To do
Below are some entries. Copy each line in them that holds "with".

Stored items from a collection
----

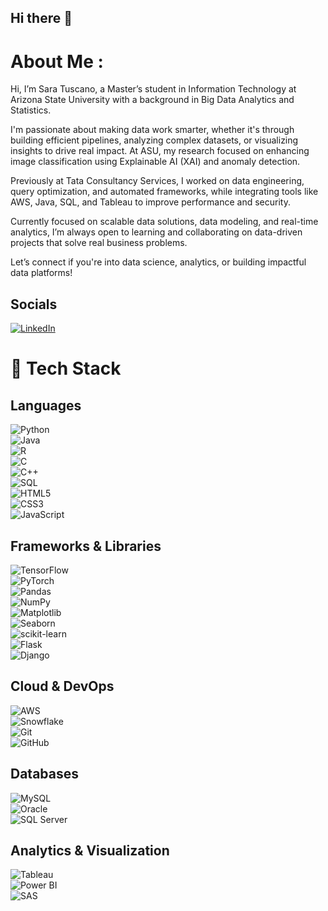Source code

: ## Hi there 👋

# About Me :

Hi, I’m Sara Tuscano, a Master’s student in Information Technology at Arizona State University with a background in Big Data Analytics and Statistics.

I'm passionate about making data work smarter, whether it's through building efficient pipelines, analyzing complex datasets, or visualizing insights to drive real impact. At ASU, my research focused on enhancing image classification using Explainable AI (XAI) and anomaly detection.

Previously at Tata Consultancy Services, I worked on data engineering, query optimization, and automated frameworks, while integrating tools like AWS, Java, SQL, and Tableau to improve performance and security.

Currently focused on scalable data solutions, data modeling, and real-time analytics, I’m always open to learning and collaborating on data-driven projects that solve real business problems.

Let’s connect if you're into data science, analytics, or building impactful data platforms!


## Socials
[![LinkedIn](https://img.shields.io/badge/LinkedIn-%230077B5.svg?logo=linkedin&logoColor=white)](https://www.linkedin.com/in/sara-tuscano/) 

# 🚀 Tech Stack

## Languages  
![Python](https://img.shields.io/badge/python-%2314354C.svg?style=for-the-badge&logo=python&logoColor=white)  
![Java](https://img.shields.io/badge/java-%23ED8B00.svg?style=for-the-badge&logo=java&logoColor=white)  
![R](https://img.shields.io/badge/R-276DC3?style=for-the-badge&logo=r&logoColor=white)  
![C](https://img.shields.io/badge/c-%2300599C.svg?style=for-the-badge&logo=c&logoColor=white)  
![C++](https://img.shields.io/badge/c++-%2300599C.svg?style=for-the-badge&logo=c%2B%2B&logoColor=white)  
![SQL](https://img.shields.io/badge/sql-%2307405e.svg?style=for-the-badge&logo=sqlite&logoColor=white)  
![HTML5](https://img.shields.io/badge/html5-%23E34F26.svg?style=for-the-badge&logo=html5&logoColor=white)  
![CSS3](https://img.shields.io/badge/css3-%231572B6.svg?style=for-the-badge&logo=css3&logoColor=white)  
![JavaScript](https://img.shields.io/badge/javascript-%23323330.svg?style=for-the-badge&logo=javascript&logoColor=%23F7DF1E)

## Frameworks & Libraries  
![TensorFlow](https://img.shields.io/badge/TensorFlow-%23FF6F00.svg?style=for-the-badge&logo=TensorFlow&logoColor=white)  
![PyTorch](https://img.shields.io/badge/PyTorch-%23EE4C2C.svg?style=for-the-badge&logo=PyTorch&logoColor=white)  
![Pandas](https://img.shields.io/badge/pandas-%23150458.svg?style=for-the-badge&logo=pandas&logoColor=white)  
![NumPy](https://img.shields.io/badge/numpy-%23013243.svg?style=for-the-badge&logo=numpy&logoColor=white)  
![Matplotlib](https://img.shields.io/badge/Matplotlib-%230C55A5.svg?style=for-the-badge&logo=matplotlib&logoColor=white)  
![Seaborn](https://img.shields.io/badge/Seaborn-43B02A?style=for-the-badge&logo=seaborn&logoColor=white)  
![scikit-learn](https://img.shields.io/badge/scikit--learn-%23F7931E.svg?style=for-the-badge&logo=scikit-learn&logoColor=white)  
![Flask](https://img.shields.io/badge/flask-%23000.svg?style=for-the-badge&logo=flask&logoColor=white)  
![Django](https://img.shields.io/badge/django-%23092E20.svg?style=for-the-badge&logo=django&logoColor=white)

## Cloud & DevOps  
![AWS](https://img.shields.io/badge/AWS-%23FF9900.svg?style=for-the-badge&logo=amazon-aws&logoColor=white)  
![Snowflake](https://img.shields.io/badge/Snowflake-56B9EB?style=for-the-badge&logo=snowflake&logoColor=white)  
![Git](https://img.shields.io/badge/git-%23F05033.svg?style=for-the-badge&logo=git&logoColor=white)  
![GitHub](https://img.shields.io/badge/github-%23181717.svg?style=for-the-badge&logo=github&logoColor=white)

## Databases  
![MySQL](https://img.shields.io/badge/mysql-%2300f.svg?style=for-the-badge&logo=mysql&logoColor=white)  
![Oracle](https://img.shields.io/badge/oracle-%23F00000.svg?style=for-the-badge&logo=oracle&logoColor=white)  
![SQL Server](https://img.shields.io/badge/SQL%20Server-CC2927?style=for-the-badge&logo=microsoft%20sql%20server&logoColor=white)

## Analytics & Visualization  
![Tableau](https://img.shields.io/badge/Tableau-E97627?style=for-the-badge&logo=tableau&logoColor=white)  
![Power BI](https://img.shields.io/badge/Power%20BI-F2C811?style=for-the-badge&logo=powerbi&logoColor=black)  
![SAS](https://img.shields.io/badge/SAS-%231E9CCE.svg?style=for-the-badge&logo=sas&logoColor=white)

----

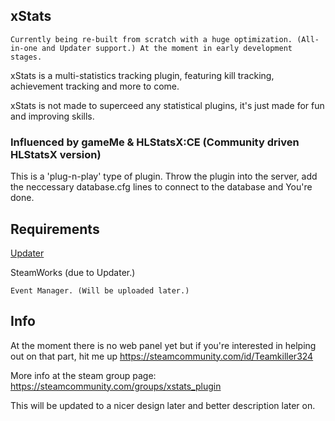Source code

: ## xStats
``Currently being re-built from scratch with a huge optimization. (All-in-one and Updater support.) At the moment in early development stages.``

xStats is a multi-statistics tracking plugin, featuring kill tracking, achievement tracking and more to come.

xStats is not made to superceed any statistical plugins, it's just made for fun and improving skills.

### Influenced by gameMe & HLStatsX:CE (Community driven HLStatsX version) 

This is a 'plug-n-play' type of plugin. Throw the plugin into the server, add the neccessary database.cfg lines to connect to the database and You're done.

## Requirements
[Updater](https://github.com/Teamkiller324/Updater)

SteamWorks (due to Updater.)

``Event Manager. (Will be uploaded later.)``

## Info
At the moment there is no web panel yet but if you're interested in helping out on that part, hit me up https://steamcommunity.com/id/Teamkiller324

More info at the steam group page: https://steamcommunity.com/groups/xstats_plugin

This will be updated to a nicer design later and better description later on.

----

Result of the exercise
Hi, I’m Sara Tuscano, a Master’s student in Information Technology at Arizona State University with a background in Big Data Analytics and Statistics.
``Currently being re-built from scratch with a huge optimization. (All-in-one and Updater support.) At the moment in early development stages.``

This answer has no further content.